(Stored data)
━━━━

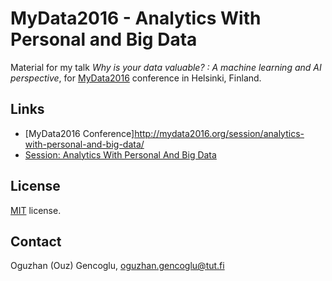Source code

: MyData2016 - Analytics With Personal and Big Data
=====

Material for my talk *Why is your data valuable? : A machine learning and AI perspective*, for [MyData2016](http://mydata2016.org/) conference in Helsinki, Finland.

Links
-------

* [MyData2016 Conference]http://mydata2016.org/session/analytics-with-personal-and-big-data/
* [Session: Analytics With Personal And Big Data](http://mydata2016.org/session/analytics-with-personal-and-big-data/)


License
-------
[MIT](https://github.com/ogencoglu/MyData2016/blob/master/license.txt) license.


Contact
---------------
Oguzhan (Ouz) Gencoglu, oguzhan.gencoglu@tut.fi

━━━━

Description of the task: An exact retyping of each record, with no pictures, is the answer required.

The completed task:
Source code

: MyData2016 - Analytics With Personal and Big Data
=====

Material for my talk *Why is your data valuable? : A machine learning and AI perspective*, for [MyData2016](http://mydata2016.org/) conference in Helsinki, Finland.

Links
-------

* [MyData2016 Conference]http://mydata2016.org/session/analytics-with-personal-and-big-data/
* [Session: Analytics With Personal And Big Data](http://mydata2016.org/session/analytics-with-personal-and-big-data/)


License
-------
[MIT](https://github.com/ogencoglu/MyData2016/blob/master/license.txt) license.


Contact
---------------
Oguzhan (Ouz) Gencoglu, oguzhan.gencoglu@tut.fi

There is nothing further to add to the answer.